About the job
About the Position
Character.AI is seeking a skilled Technical Program Manager for our AI Infrastructure team to spearhead transformative programs that bolster our model development and serving systems on a large scale. In this pivotal role, you'll collaborate intimately with engineering, research, and product teams to define infrastructure strategies, synchronize project roadmaps, and drive comprehensive execution for vital initiatives encompassing training, evaluation, and inference. Your contributions will be instrumental in ensuring our systems are robust, efficient, and primed to support rapid iterations as we enhance AI experiences for millions of users.
This opportunity is ideal for individuals who excel in technically intricate environments, relish structuring ambiguous challenges, and can foster alignment across diverse, cross-functional teams. You will frequently navigate the nexus of research and production, assisting teams in balancing trade-offs between speed, quality, and reliability. A knack for influencing without formal authority, early risk identification, and maintaining momentum on extensive, interdependent initiatives will be crucial to your success.
Your Responsibilities
Oversee the planning and execution of significant AI infrastructure projects that encompass training pipelines, data systems, model evaluation, and inference/serving processes.
Establish frameworks to keep teams aligned, including scopes, objectives, requirements, timelines, risks, and success metrics.
Collaborate with engineering, research, and product teams to translate model and product requirements into actionable infrastructure roadmaps and priorities.
Promote accountability and effective communication across teams working on interrelated systems.
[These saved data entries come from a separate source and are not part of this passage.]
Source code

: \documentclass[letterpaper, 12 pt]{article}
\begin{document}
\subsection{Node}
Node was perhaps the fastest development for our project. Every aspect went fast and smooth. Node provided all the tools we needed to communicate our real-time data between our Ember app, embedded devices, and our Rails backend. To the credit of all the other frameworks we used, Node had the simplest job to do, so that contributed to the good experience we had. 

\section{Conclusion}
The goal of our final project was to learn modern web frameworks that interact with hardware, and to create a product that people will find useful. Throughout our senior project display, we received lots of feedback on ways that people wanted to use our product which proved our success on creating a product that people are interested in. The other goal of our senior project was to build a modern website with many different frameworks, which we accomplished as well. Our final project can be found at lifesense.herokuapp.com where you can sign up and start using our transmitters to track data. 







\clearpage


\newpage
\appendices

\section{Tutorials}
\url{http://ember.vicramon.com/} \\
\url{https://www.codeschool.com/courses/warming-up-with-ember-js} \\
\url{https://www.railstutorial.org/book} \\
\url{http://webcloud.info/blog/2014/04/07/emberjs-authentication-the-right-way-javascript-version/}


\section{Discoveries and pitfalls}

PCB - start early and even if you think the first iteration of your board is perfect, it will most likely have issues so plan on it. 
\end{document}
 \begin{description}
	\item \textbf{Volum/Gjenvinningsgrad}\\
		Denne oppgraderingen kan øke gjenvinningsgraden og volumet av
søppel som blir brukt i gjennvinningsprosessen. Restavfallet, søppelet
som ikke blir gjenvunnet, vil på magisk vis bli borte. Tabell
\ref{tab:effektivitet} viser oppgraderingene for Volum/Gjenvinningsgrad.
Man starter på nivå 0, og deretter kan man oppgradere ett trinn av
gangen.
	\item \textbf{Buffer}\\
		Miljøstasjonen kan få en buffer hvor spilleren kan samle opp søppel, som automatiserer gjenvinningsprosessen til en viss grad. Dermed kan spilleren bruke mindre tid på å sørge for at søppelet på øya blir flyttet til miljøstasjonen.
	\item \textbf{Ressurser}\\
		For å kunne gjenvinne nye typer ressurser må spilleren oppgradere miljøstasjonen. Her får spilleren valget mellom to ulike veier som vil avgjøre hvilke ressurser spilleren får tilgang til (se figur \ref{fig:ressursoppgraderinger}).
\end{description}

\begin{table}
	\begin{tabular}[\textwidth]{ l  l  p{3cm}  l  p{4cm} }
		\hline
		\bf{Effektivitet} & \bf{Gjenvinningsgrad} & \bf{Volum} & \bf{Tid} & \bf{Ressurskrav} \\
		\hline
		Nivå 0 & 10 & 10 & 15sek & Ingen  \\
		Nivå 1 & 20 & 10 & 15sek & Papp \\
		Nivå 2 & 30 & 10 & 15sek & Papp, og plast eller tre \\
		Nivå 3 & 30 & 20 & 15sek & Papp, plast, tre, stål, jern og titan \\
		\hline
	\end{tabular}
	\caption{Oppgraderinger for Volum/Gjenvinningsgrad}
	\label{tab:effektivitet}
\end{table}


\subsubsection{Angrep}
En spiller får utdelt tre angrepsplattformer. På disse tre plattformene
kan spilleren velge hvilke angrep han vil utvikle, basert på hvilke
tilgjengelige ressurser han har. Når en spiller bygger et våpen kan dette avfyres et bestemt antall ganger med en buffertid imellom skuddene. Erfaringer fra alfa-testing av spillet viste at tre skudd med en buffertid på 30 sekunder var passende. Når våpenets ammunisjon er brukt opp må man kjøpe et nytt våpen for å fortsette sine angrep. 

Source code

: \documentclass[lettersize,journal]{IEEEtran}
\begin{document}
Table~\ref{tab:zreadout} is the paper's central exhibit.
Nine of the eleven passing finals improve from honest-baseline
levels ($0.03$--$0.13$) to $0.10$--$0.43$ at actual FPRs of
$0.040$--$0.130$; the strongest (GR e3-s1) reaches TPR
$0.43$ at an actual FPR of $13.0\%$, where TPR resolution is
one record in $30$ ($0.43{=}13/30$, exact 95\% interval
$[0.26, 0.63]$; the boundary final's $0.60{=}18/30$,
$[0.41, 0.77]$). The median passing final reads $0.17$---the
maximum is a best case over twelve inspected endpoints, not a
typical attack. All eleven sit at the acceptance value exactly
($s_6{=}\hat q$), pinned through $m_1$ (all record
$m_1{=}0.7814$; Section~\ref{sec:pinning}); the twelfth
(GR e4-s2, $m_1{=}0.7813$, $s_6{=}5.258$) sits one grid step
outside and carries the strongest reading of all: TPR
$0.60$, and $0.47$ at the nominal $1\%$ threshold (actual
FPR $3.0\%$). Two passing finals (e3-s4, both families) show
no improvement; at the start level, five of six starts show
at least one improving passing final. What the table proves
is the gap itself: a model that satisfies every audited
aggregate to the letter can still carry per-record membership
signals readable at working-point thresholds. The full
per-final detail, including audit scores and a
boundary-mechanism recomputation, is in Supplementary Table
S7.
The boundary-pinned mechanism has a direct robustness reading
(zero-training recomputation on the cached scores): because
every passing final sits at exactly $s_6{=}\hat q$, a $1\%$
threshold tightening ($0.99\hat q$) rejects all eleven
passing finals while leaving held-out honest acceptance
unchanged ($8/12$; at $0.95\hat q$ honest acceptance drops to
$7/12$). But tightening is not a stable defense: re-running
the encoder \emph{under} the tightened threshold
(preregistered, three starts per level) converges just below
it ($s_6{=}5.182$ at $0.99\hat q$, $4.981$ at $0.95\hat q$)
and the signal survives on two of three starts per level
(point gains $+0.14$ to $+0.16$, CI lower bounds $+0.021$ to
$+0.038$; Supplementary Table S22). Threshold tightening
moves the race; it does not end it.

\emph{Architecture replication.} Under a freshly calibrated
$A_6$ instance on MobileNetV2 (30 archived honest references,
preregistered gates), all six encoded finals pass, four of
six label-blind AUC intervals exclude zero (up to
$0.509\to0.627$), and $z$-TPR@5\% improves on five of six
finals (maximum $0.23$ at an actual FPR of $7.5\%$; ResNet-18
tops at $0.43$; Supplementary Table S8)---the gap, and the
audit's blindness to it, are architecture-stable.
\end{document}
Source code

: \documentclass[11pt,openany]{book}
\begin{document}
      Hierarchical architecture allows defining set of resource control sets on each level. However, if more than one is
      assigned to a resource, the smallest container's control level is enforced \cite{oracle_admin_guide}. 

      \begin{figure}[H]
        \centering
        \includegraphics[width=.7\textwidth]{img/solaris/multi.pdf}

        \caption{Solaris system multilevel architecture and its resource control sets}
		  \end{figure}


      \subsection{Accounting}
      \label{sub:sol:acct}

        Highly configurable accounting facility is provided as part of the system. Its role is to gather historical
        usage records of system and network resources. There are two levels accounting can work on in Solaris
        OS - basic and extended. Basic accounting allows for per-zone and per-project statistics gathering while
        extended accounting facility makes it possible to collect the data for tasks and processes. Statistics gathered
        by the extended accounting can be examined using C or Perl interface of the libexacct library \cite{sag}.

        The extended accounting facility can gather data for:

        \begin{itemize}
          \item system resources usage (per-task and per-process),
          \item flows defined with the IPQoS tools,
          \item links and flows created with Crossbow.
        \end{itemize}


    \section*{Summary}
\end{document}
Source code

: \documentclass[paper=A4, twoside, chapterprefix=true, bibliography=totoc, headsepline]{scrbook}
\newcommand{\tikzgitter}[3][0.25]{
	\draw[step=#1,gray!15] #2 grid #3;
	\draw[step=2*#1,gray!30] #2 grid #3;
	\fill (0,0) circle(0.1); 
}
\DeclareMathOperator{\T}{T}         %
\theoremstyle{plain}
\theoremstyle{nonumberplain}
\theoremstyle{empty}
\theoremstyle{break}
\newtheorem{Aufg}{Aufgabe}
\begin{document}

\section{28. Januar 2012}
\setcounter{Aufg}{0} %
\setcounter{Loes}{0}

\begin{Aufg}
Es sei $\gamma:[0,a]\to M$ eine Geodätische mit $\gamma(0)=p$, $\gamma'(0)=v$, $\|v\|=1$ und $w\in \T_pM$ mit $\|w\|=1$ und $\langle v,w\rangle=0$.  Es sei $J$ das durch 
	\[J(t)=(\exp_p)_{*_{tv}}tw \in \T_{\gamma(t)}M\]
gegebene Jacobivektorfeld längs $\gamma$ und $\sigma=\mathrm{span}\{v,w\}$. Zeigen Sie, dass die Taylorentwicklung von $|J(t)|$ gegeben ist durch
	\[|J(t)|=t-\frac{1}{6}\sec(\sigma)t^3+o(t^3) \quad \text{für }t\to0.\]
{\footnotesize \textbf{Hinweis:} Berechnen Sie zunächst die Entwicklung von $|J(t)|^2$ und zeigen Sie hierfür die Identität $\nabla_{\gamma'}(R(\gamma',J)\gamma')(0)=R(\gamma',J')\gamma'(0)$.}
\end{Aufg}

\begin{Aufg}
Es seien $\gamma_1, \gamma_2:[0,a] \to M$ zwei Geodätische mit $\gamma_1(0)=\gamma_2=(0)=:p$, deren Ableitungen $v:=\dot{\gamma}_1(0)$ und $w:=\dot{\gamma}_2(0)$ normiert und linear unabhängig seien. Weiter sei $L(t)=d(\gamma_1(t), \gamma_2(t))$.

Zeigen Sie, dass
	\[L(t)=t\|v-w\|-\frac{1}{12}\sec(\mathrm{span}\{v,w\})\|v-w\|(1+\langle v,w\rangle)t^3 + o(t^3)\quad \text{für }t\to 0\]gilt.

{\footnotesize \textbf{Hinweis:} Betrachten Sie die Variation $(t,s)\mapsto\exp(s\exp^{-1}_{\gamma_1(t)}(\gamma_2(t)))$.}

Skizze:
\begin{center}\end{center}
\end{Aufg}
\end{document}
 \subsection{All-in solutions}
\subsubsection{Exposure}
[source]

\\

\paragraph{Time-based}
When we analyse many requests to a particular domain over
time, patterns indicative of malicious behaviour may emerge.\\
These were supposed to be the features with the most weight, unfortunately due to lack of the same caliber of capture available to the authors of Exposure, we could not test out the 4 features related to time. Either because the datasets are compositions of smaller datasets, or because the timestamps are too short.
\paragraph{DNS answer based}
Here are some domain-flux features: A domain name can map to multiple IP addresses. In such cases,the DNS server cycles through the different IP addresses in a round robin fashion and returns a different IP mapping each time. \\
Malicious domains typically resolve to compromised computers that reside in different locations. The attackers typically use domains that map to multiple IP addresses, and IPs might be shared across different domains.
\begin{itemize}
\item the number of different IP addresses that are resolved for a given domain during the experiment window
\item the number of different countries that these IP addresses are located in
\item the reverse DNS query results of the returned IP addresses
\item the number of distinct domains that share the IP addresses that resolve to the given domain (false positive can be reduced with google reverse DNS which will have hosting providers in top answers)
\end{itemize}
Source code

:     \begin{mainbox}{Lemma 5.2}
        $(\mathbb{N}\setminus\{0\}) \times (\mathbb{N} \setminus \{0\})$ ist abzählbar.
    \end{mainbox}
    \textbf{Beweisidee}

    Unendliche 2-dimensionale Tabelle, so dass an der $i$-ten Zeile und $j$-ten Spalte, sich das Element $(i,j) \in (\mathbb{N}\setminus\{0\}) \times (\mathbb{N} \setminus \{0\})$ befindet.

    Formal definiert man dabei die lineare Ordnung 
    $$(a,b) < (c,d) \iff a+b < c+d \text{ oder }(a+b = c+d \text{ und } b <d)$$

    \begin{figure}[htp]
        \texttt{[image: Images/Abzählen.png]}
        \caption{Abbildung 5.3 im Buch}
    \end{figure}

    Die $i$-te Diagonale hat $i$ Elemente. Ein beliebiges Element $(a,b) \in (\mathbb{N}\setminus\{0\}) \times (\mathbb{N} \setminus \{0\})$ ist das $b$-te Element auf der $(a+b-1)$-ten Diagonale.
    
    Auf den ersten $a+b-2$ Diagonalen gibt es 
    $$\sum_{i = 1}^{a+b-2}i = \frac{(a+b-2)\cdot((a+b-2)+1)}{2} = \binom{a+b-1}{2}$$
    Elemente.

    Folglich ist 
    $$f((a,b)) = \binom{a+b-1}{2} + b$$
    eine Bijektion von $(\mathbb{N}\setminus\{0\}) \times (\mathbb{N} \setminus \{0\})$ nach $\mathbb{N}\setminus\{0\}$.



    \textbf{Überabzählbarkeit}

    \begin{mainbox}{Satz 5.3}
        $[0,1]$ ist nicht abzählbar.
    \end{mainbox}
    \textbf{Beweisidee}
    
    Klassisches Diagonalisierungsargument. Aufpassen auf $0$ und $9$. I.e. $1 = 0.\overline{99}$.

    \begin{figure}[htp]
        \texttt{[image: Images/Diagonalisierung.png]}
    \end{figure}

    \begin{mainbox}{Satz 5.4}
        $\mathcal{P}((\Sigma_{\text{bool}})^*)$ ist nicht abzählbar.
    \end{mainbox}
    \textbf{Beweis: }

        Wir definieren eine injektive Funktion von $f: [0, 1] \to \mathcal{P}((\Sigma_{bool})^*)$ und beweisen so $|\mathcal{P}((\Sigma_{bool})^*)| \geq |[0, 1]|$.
Monitor critical infrastructure metrics (e.g., reliability, latency, throughput, cost efficiency) and create reports that highlight progress and risks.
Identify workflow bottlenecks in infrastructure processes and spearhead improvements in tooling, automation, and developer efficiency.
Assist in capacity planning and resource management to ensure infrastructure growth aligns with model and product advancements.
Develop scalable frameworks and operational practices that enhance execution quality across infrastructure initiatives.
Act as a strategic ally to leadership regarding prioritization, sequencing, and trade-offs in infrastructure investments.
Engage with AI cloud service providers and serve as the key liaison between internal engineering teams and external partnership initiatives.